Roshi Fernando is an English writer of Sri Lankan origin. Her stories often depict Sri Lankan immigrants and take place in both Sri Lanka and England.

Life and work
Roshi Fernando was born and brought up in London by Sri Lankan parents. She has a BA in Philosophy and Literature at Warwick University, and a PhD in English and Creative Writing at Swansea University. In 2009 she won the Impress Prize for New Writers for her short story collection Homesick

Her book Homesick (2012) is a series of interlinked short stories featuring a cast of characters tied to an extended Sri Lankan family of migrants and their Westernised children in southeast London in the 1980s. It drew comparisons with Zadie Smith and Andrea Levy.

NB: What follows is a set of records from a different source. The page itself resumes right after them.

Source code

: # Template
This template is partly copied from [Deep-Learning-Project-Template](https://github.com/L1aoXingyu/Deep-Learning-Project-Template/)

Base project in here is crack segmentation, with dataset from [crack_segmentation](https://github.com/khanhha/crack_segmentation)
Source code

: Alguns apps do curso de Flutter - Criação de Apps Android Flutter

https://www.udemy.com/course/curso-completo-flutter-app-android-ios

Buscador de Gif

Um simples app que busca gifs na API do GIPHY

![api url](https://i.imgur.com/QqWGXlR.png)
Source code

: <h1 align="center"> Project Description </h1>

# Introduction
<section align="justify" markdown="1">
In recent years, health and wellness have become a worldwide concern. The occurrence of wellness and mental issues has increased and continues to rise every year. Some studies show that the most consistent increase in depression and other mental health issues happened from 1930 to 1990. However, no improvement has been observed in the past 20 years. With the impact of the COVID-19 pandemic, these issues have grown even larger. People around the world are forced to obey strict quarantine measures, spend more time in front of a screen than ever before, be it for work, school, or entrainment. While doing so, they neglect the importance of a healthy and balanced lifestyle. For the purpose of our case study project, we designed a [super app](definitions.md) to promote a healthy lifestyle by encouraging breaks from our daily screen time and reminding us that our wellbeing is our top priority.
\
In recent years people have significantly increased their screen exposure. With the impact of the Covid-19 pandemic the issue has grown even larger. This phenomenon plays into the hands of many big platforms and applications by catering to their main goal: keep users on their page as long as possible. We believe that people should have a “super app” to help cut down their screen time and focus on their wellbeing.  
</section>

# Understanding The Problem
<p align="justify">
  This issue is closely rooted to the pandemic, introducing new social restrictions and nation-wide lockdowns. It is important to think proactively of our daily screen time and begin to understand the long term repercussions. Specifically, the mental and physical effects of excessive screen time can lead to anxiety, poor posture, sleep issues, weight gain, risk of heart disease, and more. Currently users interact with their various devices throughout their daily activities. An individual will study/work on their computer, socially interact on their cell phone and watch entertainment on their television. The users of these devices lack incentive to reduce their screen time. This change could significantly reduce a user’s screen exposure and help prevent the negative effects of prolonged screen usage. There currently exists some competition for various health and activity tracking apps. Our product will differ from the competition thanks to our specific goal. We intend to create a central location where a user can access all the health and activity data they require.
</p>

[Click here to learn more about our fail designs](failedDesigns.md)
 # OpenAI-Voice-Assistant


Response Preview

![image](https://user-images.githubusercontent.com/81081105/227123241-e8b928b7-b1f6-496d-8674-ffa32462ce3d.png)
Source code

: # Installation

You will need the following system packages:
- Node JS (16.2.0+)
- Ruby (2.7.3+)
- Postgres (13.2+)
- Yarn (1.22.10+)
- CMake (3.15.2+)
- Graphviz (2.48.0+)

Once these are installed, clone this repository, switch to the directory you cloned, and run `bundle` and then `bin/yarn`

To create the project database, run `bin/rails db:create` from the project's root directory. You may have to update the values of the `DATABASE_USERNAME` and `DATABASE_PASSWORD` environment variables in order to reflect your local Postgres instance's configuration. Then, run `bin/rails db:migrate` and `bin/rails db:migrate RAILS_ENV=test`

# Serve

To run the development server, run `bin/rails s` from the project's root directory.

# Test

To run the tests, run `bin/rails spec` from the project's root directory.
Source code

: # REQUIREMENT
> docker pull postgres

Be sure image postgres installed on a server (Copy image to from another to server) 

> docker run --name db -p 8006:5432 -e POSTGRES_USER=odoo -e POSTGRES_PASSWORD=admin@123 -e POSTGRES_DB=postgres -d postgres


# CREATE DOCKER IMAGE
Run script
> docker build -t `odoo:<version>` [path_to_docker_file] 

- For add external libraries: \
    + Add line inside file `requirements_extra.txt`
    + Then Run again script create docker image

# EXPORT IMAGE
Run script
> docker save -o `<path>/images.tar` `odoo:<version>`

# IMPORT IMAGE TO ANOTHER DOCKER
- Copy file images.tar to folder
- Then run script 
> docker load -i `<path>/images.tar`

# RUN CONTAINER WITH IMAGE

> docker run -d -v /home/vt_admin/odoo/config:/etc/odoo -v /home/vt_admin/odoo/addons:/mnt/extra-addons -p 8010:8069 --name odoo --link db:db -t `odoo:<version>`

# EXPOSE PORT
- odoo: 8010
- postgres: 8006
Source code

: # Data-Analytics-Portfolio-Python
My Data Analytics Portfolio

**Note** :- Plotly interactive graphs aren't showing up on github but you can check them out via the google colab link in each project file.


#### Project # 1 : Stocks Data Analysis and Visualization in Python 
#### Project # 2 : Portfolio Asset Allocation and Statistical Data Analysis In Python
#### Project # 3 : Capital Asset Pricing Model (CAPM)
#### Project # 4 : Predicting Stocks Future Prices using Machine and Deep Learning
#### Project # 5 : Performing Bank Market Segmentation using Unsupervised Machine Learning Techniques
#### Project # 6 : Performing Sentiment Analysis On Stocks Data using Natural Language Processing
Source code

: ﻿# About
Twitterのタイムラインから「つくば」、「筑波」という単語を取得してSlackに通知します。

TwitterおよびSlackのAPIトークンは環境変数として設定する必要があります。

The collection includes "The Fluorescent Jacket", shortlisted for the 2011 Sunday Times EFG Private Bank Short Story Award. The whole collection was shortlisted for the 2011 Edge Hill Short Story Prize. In 2012, BBC Radio 4 adapted five of Fernando's stories, including The Clangers, The Turtle and Test, as short radio plays. These were repeated  on BBC Radio 4 Extra in 2015.

References

Living people
British women short story writers
English people of Sri Lankan descent
21st-century British short story writers
21st-century British women writers
English short story writers
Alumni of the University of Warwick
Alumni of Swansea University
Year of birth missing (living people)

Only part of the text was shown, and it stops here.